1. An account recognition method based on behavior sequence trees, characterized in that, The method includes the following steps: Construct a behavior sequence based on the preset behaviors of the account to be identified within a preset time period; Construct a behavior sequence tree for the account to be identified based on the behavior sequence; Generate a user behavior sequence vector expression for the account to be identified based on the behavior sequence tree; Generate the account numerical expression of the account to be identified based on the user behavior sequence vector expression; An account classifier is constructed based on historical positive and negative samples for the account to be identified. The classification result of the account to be identified is determined based on the account classifier and the account numerical expression; The process of constructing a behavior sequence based on the preset behavior of the account to be identified within a preset time period includes the following steps: Set preset requirements and select the preset time period; Obtain all preset behaviors of the account to be identified that meet the preset requirements within the preset time period; Obtain the timestamps of all the preset behaviors; To obtain the behavior sequence, all the preset behaviors are sequentially concatenated according to all the timestamps. The step of constructing the behavior sequence tree of the account to be identified based on the behavior sequence includes the following steps: Pre-define an empty tree and initialize it to obtain an initialized tree; The behavior name of each behavior sequence is used as the node name of the corresponding node on the initialization tree in chronological order. Determine whether the behavior name of each behavior sequence has appeared before; If so, obtain the node name of the corresponding node as the node with the largest node address in the behavior name; If not, add the node address, parent node address, and node name of the corresponding node to the initialization tree.
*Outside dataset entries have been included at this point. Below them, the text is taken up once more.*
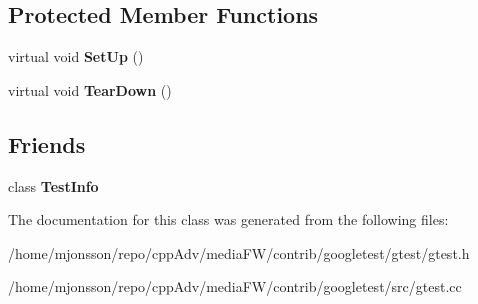 \subsection*{Protected Member Functions}
\begin{DoxyCompactItemize}
\item 
\mbox{\label{classtesting_1_1Test_a57a4116f39f6636a80710ded7d42e889}} 
virtual void {\bfseries Set\+Up} ()
\item 
\mbox{\label{classtesting_1_1Test_a2889fd829b6c712d98fb3896d28f64a3}} 
virtual void {\bfseries Tear\+Down} ()
\end{DoxyCompactItemize}
\subsection*{Friends}
\begin{DoxyCompactItemize}
\item 
\mbox{\label{classtesting_1_1Test_a4c49c2cdb6c328e6b709b4542f23de3c}} 
class {\bfseries Test\+Info}
\end{DoxyCompactItemize}


The documentation for this class was generated from the following files\+:\begin{DoxyCompactItemize}
\item 
/home/mjonsson/repo/cpp\+Adv/media\+F\+W/contrib/googletest/gtest/gtest.\+h\item 
/home/mjonsson/repo/cpp\+Adv/media\+F\+W/contrib/googletest/src/gtest.\+cc\end{DoxyCompactItemize}

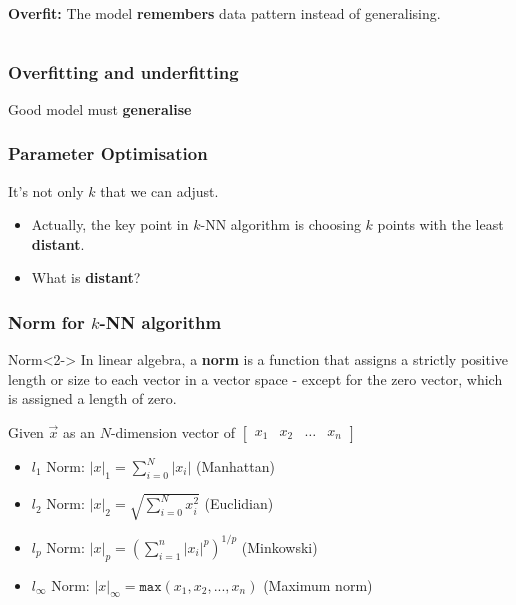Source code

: \documentclass[aspectratio=169]{beamer}
\begin{document}
\begin{frame}
\begin{columns}[t]
		 \textbf{Overfit:} The model \textbf{remembers} data pattern instead of generalising.
	\end{columns}
\end{frame}

\begin{frame}
	\frametitle{Overfitting and underfitting}
	\begin{center}
		{\LARGE Good model must \textbf{generalise}}\\
	\end{center}
\end{frame}

\begin{frame}
	\frametitle{Parameter Optimisation}
	 It's not only $k$ that we can adjust.
	\begin{itemize}
		\item<3-> Actually, the key point in $k$-NN algorithm is choosing $k$ points with the least \textbf{distant}.
		\item<4-> What is \textbf{distant}?
	\end{itemize}
\end{frame}

\begin{frame}
	\frametitle{Norm for $k$-NN algorithm}
	\begin{block}{Norm}<2->
		In linear algebra, a \textbf{norm} is a function that assigns a strictly positive length or size to each vector in a vector space - except for the zero vector, which is assigned a length of zero.
	\end{block}

	 Given $\vec{x}$ as an $N$-dimension vector of $\begin{bmatrix}
			x_1 & x_2 & \hdots & x_n
		\end{bmatrix}$
	\begin{itemize}
		\item<4-> $l_1$ Norm: $\left|x\right|_1 = \sum_{i=0}^{N}\left|x_i\right|$ (Manhattan)
		\item<5-> $l_2$ Norm: $\left|x\right|_2 = \sqrt{\sum_{i=0}^{N}x_i^2}$ (Euclidian)
		\item<6-> $l_p$ Norm: $\left|x\right|_p = \left(\sum_{i=1}^n |x_i|^p\right)^{1/p}$ (Minkowski)
		\item<6-> $l_\infty$ Norm: $\left|x\right|_\infty = \texttt{max}(x_1, x_2, ..., x_n)$ (Maximum norm)
	\end{itemize}
\end{frame}
\end{document}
2. The account recognition method based on behavior sequence tree according to claim 1, characterized in that, The step of identifying the classification result of the account to be identified based on the account classifier and the account numerical expression includes the following steps: Obtain the account classifier and the account numerical expression; Substitute the account numerical expression into the account classifier to obtain the probability value of the black market account of the account to be identified; Determine whether the probability value of the black market account is greater than a preset black market account threshold; If so, determine that the account to be identified is a black market account; If not, the account to be identified is determined to be a normal account.

3. An electronic device, characterized in that, The electronic device includes: At least one processor; and, A memory communicatively connected to the at least one processor; wherein, The memory stores instructions that can be executed by the at least one processor to enable the at least one processor to perform the account identification method based on behavior sequence tree as described in any one of claims 1-2.

4. A storage medium storing a computer program, characterized in that, When the computer program is executed by a processor, it can implement the account recognition method based on behavior sequence tree as described in any one of claims 1-2.